After eight years of isolation during the Clinton presidency in what he describes as a political “wilderness,” Alan Kranowitz, senior vice president for National Association of Wholesaler-Distributors (NAW), said he plans to press hard for passage of pro-business legislation that's favorable for NAW distributors.

“We are not on the defensive anymore. We are going on the offensive,” he said in a press briefing at the NAW Annual Meeting in Washington, Jan. 29-31. Kranowitz, who served in the Reagan Administration and is a close associate and former college classmate of Vice President Dick Cheney, outlined NAW's plans for lobbying efforts on upcoming Capitol Hill votes on estate tax reform, product liability, health care reform and overtime exemptions for inside sales personnel.

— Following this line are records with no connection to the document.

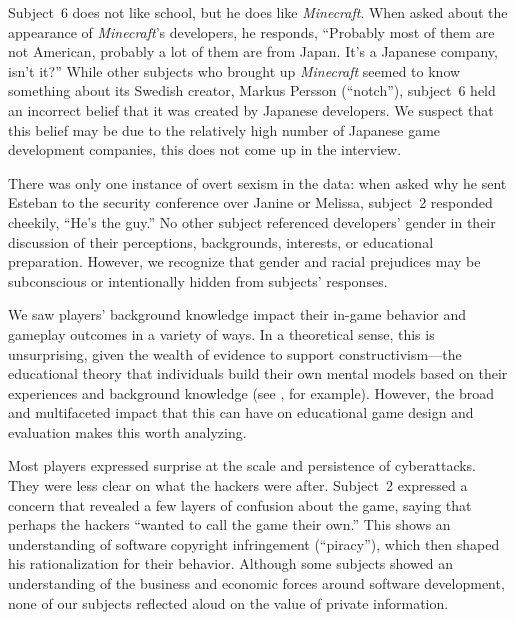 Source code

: \documentclass[letterpaper]{article}
\begin{document}
Subject~6 does not like school, but he does
like \textit{Minecraft}. When asked about the appearance of \textit{Minecraft}'s
developers, he responds, ``Probably most of them are not American,
probably a lot of them are from Japan. It's a Japanese company, isn't it?''
While other subjects who brought up \textit{Minecraft} seemed to know something
about its Swedish creator, Markus Persson (``notch''), subject~6 held
an incorrect belief that it was created by Japanese developers. 
We suspect that this belief may be due to the relatively high number
of Japanese game development companies, this does not come up in the interview.

There was only one instance of overt sexism in the data:
when asked why he sent Esteban to the security conference over
Janine or Melissa, subject~2 responded cheekily, ``He's the guy.''
No other subject referenced developers' gender in their discussion
of their perceptions, backgrounds, interests, or educational preparation.
However, we recognize that gender and racial prejudices may be
subconscious or intentionally hidden from subjects' responses.




We saw players' background knowledge impact their in-game behavior
and gameplay outcomes in a variety of ways.
In a theoretical sense, this is unsurprising, given the wealth of
evidence to support constructivism---the educational theory that
individuals build their own mental models based on their experiences
and background knowledge (see \citet{Duffy1996}, for example).
However, the broad and multifaceted impact that this can have on
educational game design and evaluation makes this worth analyzing.

Most players expressed surprise at the scale and persistence
of cyberattacks. They were less clear on what the hackers
were after. Subject~2 expressed a concern that revealed a few
layers of confusion about the game, saying that perhaps the
hackers ``wanted to call the game their own.''
This shows an understanding of software copyright infringement (``piracy''),
which then shaped his rationalization for their behavior.
Although some subjects showed an understanding of the business and
economic forces around software development, none of our subjects
reflected aloud on the value of private information.
\end{document}
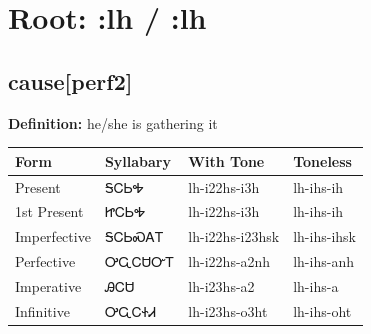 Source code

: \documentclass{article}%
\begin{document}
%
\normalsize%
\section*{Root: :lh / :lh}%
\subsection*{cause[perf2]}%
\textbf{Definition: }%
he/she is gathering it%
\\[0.5em]%
\begin{tabular}{|l|l|l|l|}%
\hline%
\textbf{Form}&\textbf{Syllabary}&\textbf{With Tone}&\textbf{Toneless}\\%
\hline%
Present&ᎦᏟᏏᎭ&lh{-}i22hs{-}i3h&lh{-}ihs{-}ih\\%
1st Present&ᏥᏟᏏᎭ&lh{-}i22hs{-}i3h&lh{-}ihs{-}ih\\%
Imperfective&ᎦᏟᏏᏍᎪᎢ&lh{-}i22hs{-}i23hsk&lh{-}ihs{-}ihsk\\%
Perfective&ᎤᏩᏟᏌᏅᎢ&lh{-}i22hs{-}a2nh&lh{-}ihs{-}anh\\%
Imperative&ᎯᏟᏌ&lh{-}i23hs{-}a2&lh{-}ihs{-}a\\%
Infinitive&ᎤᏩᏟᏐᏗ&lh{-}i23hs{-}o3ht&lh{-}ihs{-}oht\\%
\hline%
\end{tabular}%
\\[1em]%
\end{document}
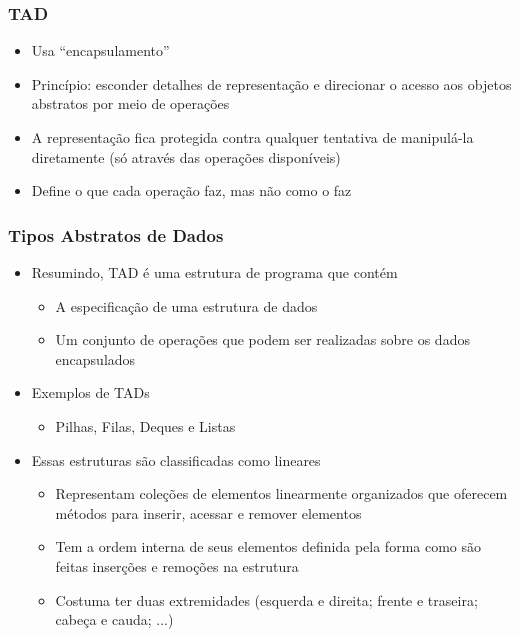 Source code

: \documentclass[aspectratio=169]{beamer}
\begin{document}
\begin{frame}\frametitle{TAD}
\begin{itemize}
	\item Usa ``encapsulamento''
	\item Princípio: esconder detalhes de representação e direcionar o acesso aos objetos abstratos por meio de operações
	\item A representação fica protegida contra qualquer tentativa de manipulá-la diretamente (só através das operações disponíveis)
	\item Define o que cada operação faz, mas não como o faz
\end{itemize}
\end{frame}

\begin{frame}\frametitle{Tipos Abstratos de Dados}
\begin{itemize}
	\item Resumindo, TAD é uma estrutura de programa que contém
	\begin{itemize}
		\item A especificação de uma estrutura de dados
		\item Um conjunto de operações que podem ser realizadas sobre os dados encapsulados
	\end{itemize}
	\item Exemplos de TADs
	\begin{itemize}
		\item Pilhas, Filas, Deques e Listas
	\end{itemize}
	\item Essas estruturas são classificadas como lineares
	\begin{itemize}
		\item Representam coleções de elementos linearmente organizados que oferecem métodos para inserir, acessar e remover elementos
		\item Tem a ordem interna de seus elementos definida pela forma como são feitas inserções e remoções na estrutura
		\item Costuma ter duas extremidades (esquerda e direita; frente e traseira; cabeça e cauda; ...)
	\end{itemize}
\end{itemize}
\end{frame}
\end{document}
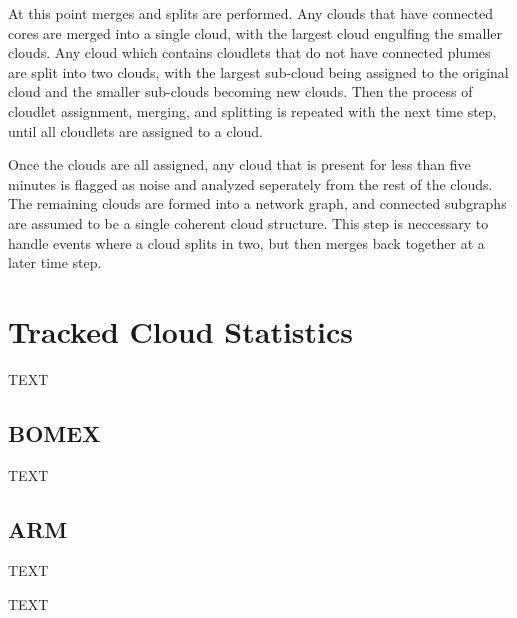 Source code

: \documentclass[acp]{copernicus}
\begin{document}
At this point merges and splits are performed.  Any clouds that have connected 
cores are merged into a single cloud, with the largest cloud engulfing the 
smaller clouds.  Any cloud which contains cloudlets that do not have connected
plumes are split into two clouds, with the largest sub-cloud being assigned to 
the original cloud and the smaller sub-clouds becoming new clouds.  Then the 
process of cloudlet assignment, merging, and splitting is repeated with the 
next time step, until all cloudlets are assigned to a cloud.

Once the clouds are all assigned, any cloud that is present for less than 
five minutes is flagged as noise and analyzed seperately from the rest of 
the clouds.  The remaining clouds are formed into a network graph, and 
connected subgraphs are assumed to be a single coherent cloud structure.  This 
step is neccessary to handle events where a cloud splits in two, but then 
merges back together at a later time step.


\section{Tracked Cloud Statistics}
TEXT

\subsection{BOMEX}
TEXT

\subsection{ARM}
TEXT


\conclusions
TEXT





\end{document}

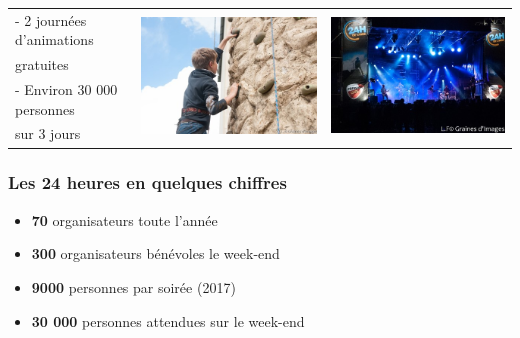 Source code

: \documentclass{beamer}
\begin{document}
\begin{frame}
\begin{tabular}{lcc}
- 2 journées d'animations & \multirow{4}{*}{\centering\includegraphics[height=.2\textheight]{Images/Image3}} & \multirow{4}{*}{\centering\includegraphics[height=.2\textheight]{Images/Image4}}\\
gratuites&\\
- Environ 30 000 personnes&\\
sur 3 jours &\\
	
\end{tabular}

\end{frame}

\begin{frame}

\frametitle{Les 24 heures en quelques chiffres}

\begin{itemize}
\item \textbf{70} organisateurs toute l'année
\item \textbf{300} organisateurs bénévoles le week-end
\item \textbf{9000} personnes par soirée (2017)
\item \textbf{30 000} personnes attendues sur le week-end
\end{itemize}

\end{frame}
\end{document}
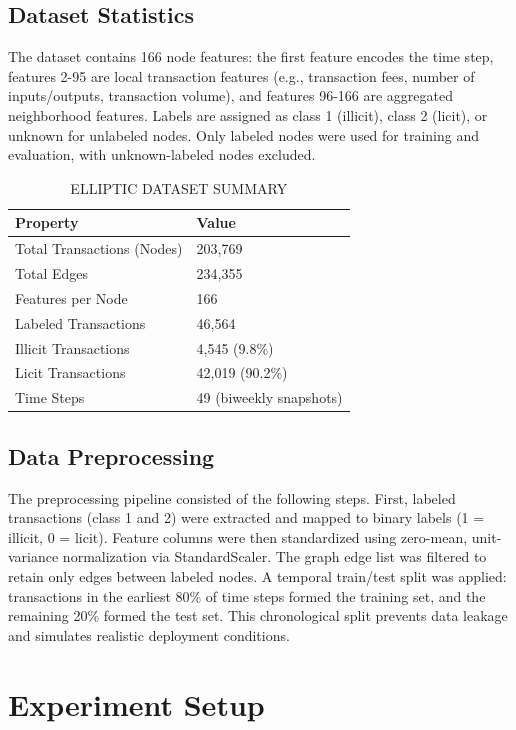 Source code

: \documentclass[conference]{IEEEtran}
\begin{document}
\subsection{Dataset Statistics}
The dataset contains 166 node features: the first feature encodes the time step, features 2-95 are local transaction features (e.g., transaction fees, number of inputs/outputs, transaction volume), and features 96-166 are aggregated neighborhood features. Labels are assigned as class 1 (illicit), class 2 (licit), or unknown for unlabeled nodes. Only labeled nodes were used for training and evaluation, with unknown-labeled nodes excluded.

\begin{table}[htbp]
\caption{ELLIPTIC DATASET SUMMARY}
\centering
\begin{tabular}{|l|l|}
\hline
\textbf{Property} & \textbf{Value} \\
\hline
Total Transactions (Nodes) & 203,769 \\
Total Edges & 234,355 \\
Features per Node & 166 \\
Labeled Transactions & 46,564 \\
Illicit Transactions & 4,545 (9.8\%) \\
Licit Transactions & 42,019 (90.2\%) \\
Time Steps & 49 (biweekly snapshots) \\
\hline
\end{tabular}
\label{tab:dataset}
\end{table}

\subsection{Data Preprocessing}
The preprocessing pipeline consisted of the following steps. First, labeled transactions (class 1 and 2) were extracted and mapped to binary labels (1 = illicit, 0 = licit). Feature columns were then standardized using zero-mean, unit-variance normalization via StandardScaler. The graph edge list was filtered to retain only edges between labeled nodes. A temporal train/test split was applied: transactions in the earliest 80\% of time steps formed the training set, and the remaining 20\% formed the test set. This chronological split prevents data leakage and simulates realistic deployment conditions.

\section{Experiment Setup}
\end{document}
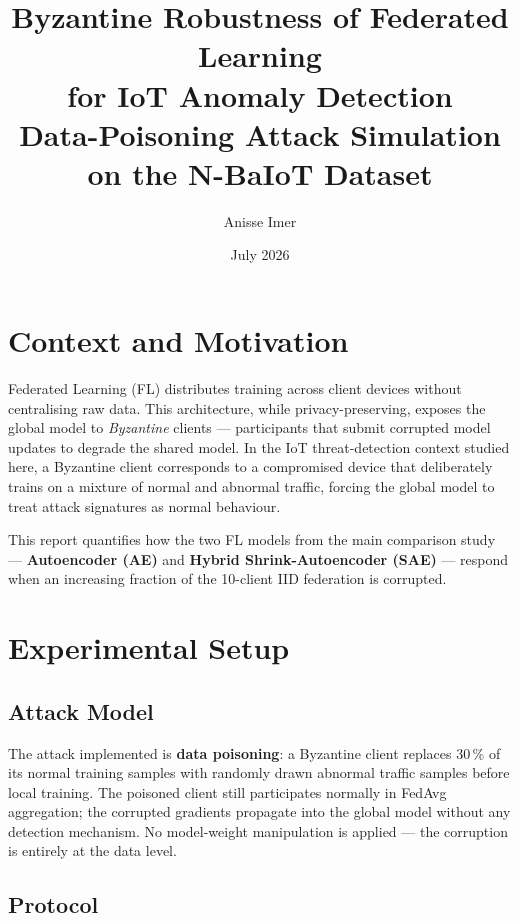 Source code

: \documentclass[11pt,a4paper]{article}
\title{\textbf{Byzantine Robustness of Federated Learning\\for IoT Anomaly Detection}\\[0.4em]
\large Data-Poisoning Attack Simulation on the N-BaIoT Dataset}
\author{Anisse Imer}
\date{July 2026}
\begin{document}
\maketitle
\tableofcontents
\newpage

\section{Context and Motivation}

Federated Learning (FL) distributes training across client devices without centralising raw data.
This architecture, while privacy-preserving, exposes the global model to \emph{Byzantine}
clients --- participants that submit corrupted model updates to degrade the shared model.
In the IoT threat-detection context studied here, a Byzantine client corresponds to a
compromised device that deliberately trains on a mixture of normal and abnormal traffic,
forcing the global model to treat attack signatures as normal behaviour.

This report quantifies how the two FL models from the main comparison study ---
\textbf{Autoencoder (AE)} and \textbf{Hybrid Shrink-Autoencoder (SAE)} --- respond
when an increasing fraction of the 10-client IID federation is corrupted.

\section{Experimental Setup}

\subsection{Attack Model}

The attack implemented is \textbf{data poisoning}: a Byzantine client replaces 30\,\% of
its normal training samples with randomly drawn abnormal traffic samples before local
training.
The poisoned client still participates normally in FedAvg aggregation; the corrupted
gradients propagate into the global model without any detection mechanism.
No model-weight manipulation is applied --- the corruption is entirely at the data level.

\subsection{Protocol}
\end{document}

While NAW, ranked by Fortune magazine as one of the most effective lobbyists in the Capitol on business legislation, was working on these issues during the Clinton years, Kranowitz said the association's positions on most business issues ran counter to that of the White House. However, NAW was an early and ardent supporter of the Bush presidential bid. The association's loyalty was rewarded during the NAW Annual Meeting when President Bush and Vice President Cheney met with more than 150 NAW distributors at the White House to brief them on the Administration's support of small business.

President Bush told NAW leaders that part of his goal was to “get rid of the death tax,” and to engineer an across-the-board cut in income tax rates.

Following Bush's address, NAW president Dirk Van Dongen said, “Our members are very energetic supporters of the president's agenda, so it was a privilege to have an early opportunity at which leaders of the wholesale distribution industry from across the country could express their enthusiasm for his initiatives on a whole range of issues.”

Like Alan Kranowitz, Van Dongen is well connected in political circles both in Washington and nationally. He helped the Bush team plan this year's inauguration.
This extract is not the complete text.